27 anos após o caso Festina, 12 anos após a confissão tardia de Lance Armstrong, o ciclismo, apesar de ter sido poupado a grandes escândalos nas últimas épocas, continua a enfrentar aquele que é, de longe, o seu principal problema.
"O ciclismo é um desporto difícil, duro e, por isso, um dos mais tentadores", sublinha o chefe de equipa do Groupama-FDJ, Marc Madiot.
Os desempenhos de Tadej Pogacar em 2024, tal como os de Jonas Vingegaard no ano anterior na Volta a França, suscitaram dúvidas. Quando questionados em várias ocasiões, ambos negaram veementemente qualquer utilização de substâncias ilegais.
"Não há confiança e não sei o que podemos fazer para a recuperar", afirmou Pogacar em outubro, manifestando a esperança de que "talvez daqui a algumas gerações as pessoas esqueçam o passado, esqueçam Armstrong e o que estavam a fazer na altura".
Pogacar e Vingegaard tiveram de se defender contra a inalação de monóxido de carbono, que mede os benefícios do treino em altitude, mas que pode ter efeitos dopantes se for mal utilizado.
75 ciclistas atualmente suspensos
Jeroen Swart, coordenador de desempenho da UAE, a equipa de Pogacar, criticou a "polémica sensacionalista", explicando que se tratava de uma "técnica muito normalizada" que a sua equipa já não utilizava porque os testes tinham sido conclusivos.
No entanto, a União Ciclista Internacional (UCI) solicitou à Agência Mundial Antidopagem (AMA) a proibição da inalação deste gás letal, encorajada pelo Movimento para o Ciclismo Credível (MPCC), que insiste na necessidade de manter "as luzes acesas" num "clima de suspeição latente".
No seu último boletim, publicado em setembro, o MPCC, que reúne sete equipas do World Tour com o objetivo de estar na vanguarda da luta contra o doping, identificou 75 ciclistas com licença profissional a serem atualmente suspensos por doping, com 15 a 20 novos casos por ano.
Metade destes casos estavam na altura do seu teste no nível Continental, a terceira divisão do mundo, onde os ciclistas, ao contrário das duas divisões superiores, não são obrigados a apresentar um passaporte biológico, "uma das pedras angulares da luta contra o doping", de acordo com o MPCC.
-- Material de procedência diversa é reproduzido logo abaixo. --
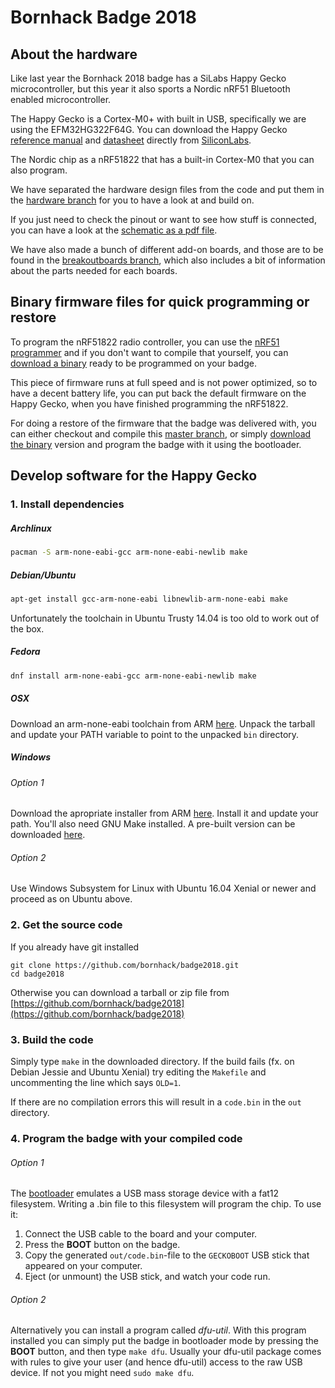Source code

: # Bornhack Badge 2018

## About the hardware

Like last year the Bornhack 2018 badge has a SiLabs Happy Gecko microcontroller,
but this year it also sports a Nordic nRF51 Bluetooth enabled microcontroller.

The Happy Gecko is a Cortex-M0+ with built in USB, specifically we are using
the EFM32HG322F64G. You can download the Happy Gecko [reference manual][HG-manual] and
[datasheet][HG-datasheet] directly from [SiliconLabs][silabs].

The Nordic chip as a nRF51822 that has a built-in Cortex-M0 that you can also program.

We have separated the hardware design files from the code and put them in the
[hardware branch][hardware] for you to have a look at and build on.

If you just need to check the pinout or want to see how stuff is connected, you can
have a look at the [schematic as a pdf file][badge-schematic].

We have also made a bunch of different add-on boards, and those are to be found in the
[breakoutboards branch][breakoutboards], which also includes a bit of information about
the parts needed for each boards.

[hardware]: https://github.com/bornhack/badge2018/tree/hardware
[breakoutboards]: https://github.com/bornhack/badge2018/tree/breakoutboards
[silabs]: https://www.silabs.com/
[HG-manual]: https://www.silabs.com/documents/public/reference-manuals/EFM32HG-RM.pdf
[HG-datasheet]: https://www.silabs.com/documents/public/data-sheets/EFM32HG322.pdf
[badge-schematic]: https://github.com/bornhack/badge2018/raw/hardware/schematic.pdf

## Binary firmware files for quick programming or restore

To program the nRF51822 radio controller, you can use the [nRF51 programmer][nrf51prog]
and if you don't want to compile that yourself, you can [download a binary][nrf51prog-bin]
ready to be programmed on your badge.

This piece of firmware runs at full speed and is not power optimized, so to have a decent
battery life, you can put back the default firmware on the Happy Gecko, when you have
finished programming the nRF51822.

For doing a restore of the firmware that the badge was delivered with, you can either
checkout and compile this [master branch][default-fw], or simply
[download the binary][default-fw-bin] version and program the badge with it using the
bootloader.

[nrf51prog]: https://github.com/bornhack/badge2018/tree/nrf51prog
[nrf51prog-bin]: https://esmil.dk/badge2018/nrf51prog.bin
[default-fw]: https://github.com/bornhack/badge2018/tree/master
[default-fw-bin]: https://esmil.dk/badge2018/test.bin

## Develop software for the Happy Gecko

### 1. Install dependencies

##### Archlinux
```sh
pacman -S arm-none-eabi-gcc arm-none-eabi-newlib make
```

##### Debian/Ubuntu
```sh
apt-get install gcc-arm-none-eabi libnewlib-arm-none-eabi make
```
Unfortunately the toolchain in Ubuntu Trusty 14.04 is too old to work out of the box.

##### Fedora
```sh
dnf install arm-none-eabi-gcc arm-none-eabi-newlib make
```

##### OSX

Download an arm-none-eabi toolchain from ARM [here][arm-toolchain].
Unpack the tarball and update your PATH variable to point to the unpacked `bin` directory.

##### Windows
###### Option 1
Download the apropriate installer from ARM [here][arm-toolchain].
Install it and update your path.
You'll also need GNU Make installed.
A pre-built version can be downloaded [here](http://gnuwin32.sourceforge.net/packages/make.htm).

###### Option 2

Use Windows Subsystem for Linux with Ubuntu 16.04 Xenial or newer and proceed as on Ubuntu above.

### 2. Get the source code

If you already have git installed
```
git clone https://github.com/bornhack/badge2018.git
cd badge2018
```

Otherwise you can download a tarball or zip file from
[https://github.com/bornhack/badge2018](https://github.com/bornhack/badge2018)

### 3. Build the code
Simply type `make` in the downloaded directory.
If the build fails (fx. on Debian Jessie and Ubuntu Xenial)
try editing the `Makefile` and uncommenting the line which says `OLD=1`.

If there are no compilation errors this will result in a `code.bin` in the `out` directory.

[arm-toolchain]: https://developer.arm.com/open-source/gnu-toolchain/gnu-rm/downloads

### 4. Program the badge with your compiled code

###### Option 1

The [bootloader](https://github.com/flummer/geckoboot) emulates a USB mass storage device
with a fat12 filesystem. Writing a .bin file to this filesystem will program the chip.
To use it:

1. Connect the USB cable to the board and your computer.
2. Press the **BOOT** button on the badge.
3. Copy the generated `out/code.bin`-file to the `GECKOBOOT` USB stick that appeared on your computer.
4. Eject (or unmount) the USB stick, and watch your code run.

###### Option 2

Alternatively you can install a program called *dfu-util*. With this program installed
you can simply put the badge in bootloader mode by pressing the **BOOT** button,
and then type `make dfu`. Usually your dfu-util package comes with rules to give
your user (and hence dfu-util) access to the raw USB device. If not you might need
`sudo make dfu`.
A Colômbia, com 16 ciclistas suspensos, é o país mais afetado. A EPO, no centro do escândalo da Festina, continua a ser a principal substância incriminada (25%), à frente dos esteróides (13%). Apenas 8% pertencem à Volta ao Mundo masculina, que inclui a maior parte dos ciclistas que participam na Volta a França.
600 testes na Volta a França
Na maior corrida do mundo, foram colhidas 600 amostras de sangue e urina em 2024 e outras 400 fora de competição no mês que antecedeu o evento. Após cada etapa, o vencedor e o camisola amarela foram sistematicamente testados pela ITA (Agência Internacional de Testes). Desde 2021, a UCI, cujo orçamento antidopagem aumentou para 10 milhões de euros até ao final de 2024, delegou atividades operacionais a esta agência independente, que recolheu um total de 15.200 amostras em 2023.
Pela primeira vez, foi incluído no sistema um módulo endócrino capaz de detetar a utilização da hormona de crescimento humano.
Não foram registados casos positivos durante a Volta a França. Uma seleção das amostras será conservada para uma eventual reanálise dentro de 10 anos.
No que diz respeito à fraude tecnológica, a UCI afirma que é "impossível passar despercebido" com a inspeção das bicicletas através de pastilhas magnéticas e da tecnologia de inspeção por raios X. No final de setembro, mais de 8000 bicicletas tinham sido controladas em 2024, segundo a UCI, e nenhum caso de fraude tinha sido detetado.
A UCI criou também um "programa de recompensas" para recompensar financeiramente os informadores que denunciem casos de fraude tecnológica.
Numa corrida profissional, o único caso comprovado de uma bicicleta auxiliada por um motor escondido remonta a janeiro de 2016, no Campeonato do Mundo de Ciclocross de Sub-23. O caso valeu à piloto belga Femke Van den Driessche, de 19 anos, uma suspensão de seis anos.